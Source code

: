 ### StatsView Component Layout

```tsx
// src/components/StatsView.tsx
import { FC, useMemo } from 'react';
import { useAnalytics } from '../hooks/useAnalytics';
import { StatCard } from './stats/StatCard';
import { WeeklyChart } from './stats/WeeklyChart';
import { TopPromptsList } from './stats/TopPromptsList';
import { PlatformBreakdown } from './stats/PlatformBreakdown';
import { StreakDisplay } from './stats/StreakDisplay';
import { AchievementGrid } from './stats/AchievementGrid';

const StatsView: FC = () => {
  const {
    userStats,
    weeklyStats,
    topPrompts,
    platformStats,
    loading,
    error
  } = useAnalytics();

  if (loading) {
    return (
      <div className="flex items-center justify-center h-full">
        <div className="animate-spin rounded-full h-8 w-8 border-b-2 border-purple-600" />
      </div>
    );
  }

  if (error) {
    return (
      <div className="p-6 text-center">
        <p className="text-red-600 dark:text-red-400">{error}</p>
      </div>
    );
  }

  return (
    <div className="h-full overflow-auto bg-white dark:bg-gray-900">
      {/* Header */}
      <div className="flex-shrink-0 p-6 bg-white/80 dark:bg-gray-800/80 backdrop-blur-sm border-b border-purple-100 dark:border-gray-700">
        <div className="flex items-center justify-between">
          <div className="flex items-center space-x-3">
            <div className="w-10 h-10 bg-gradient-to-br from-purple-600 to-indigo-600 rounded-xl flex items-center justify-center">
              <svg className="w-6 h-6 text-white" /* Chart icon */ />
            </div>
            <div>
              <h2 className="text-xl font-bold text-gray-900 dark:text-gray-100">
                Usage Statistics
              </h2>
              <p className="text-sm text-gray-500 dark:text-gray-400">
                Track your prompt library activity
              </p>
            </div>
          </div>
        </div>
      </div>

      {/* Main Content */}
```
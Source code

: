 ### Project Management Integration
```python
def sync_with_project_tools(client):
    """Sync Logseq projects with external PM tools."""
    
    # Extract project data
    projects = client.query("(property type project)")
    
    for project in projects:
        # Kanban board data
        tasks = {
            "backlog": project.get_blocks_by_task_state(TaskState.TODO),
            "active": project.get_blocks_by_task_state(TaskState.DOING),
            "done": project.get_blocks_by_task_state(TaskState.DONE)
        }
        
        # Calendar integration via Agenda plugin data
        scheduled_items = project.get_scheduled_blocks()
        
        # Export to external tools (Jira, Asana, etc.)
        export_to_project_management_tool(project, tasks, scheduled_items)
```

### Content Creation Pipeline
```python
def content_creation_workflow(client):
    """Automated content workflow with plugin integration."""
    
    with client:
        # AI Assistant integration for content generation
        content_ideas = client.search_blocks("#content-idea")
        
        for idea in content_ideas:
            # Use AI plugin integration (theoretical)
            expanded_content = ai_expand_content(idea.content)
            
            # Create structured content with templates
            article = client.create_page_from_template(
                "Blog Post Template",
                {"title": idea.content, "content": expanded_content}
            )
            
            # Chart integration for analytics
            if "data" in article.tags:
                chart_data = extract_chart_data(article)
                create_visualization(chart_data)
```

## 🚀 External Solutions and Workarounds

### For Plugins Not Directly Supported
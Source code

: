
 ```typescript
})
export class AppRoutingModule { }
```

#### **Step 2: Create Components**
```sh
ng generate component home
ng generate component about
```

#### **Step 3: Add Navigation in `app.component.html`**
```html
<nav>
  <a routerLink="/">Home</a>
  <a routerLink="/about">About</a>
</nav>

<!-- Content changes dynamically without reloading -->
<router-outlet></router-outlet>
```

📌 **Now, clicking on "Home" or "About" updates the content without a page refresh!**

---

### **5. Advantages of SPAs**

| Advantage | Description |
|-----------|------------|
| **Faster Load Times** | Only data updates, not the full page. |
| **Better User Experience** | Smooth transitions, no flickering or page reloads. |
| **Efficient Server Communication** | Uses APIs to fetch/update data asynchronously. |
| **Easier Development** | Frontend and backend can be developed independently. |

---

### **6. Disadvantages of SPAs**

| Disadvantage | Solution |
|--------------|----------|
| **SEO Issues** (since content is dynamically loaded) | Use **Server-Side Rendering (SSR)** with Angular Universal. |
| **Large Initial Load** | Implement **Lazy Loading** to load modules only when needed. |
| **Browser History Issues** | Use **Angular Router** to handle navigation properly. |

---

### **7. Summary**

────────────────

▶ [What you need to do]: Reproduce each line of the material in which the string "rounded" occurs.

▶ [Output for this exercise]:
        <div className="animate-spin rounded-full h-8 w-8 border-b-2 border-purple-600" />
            <div className="w-10 h-10 bg-gradient-to-br from-purple-600 to-indigo-600 rounded-xl flex items-center justify-center">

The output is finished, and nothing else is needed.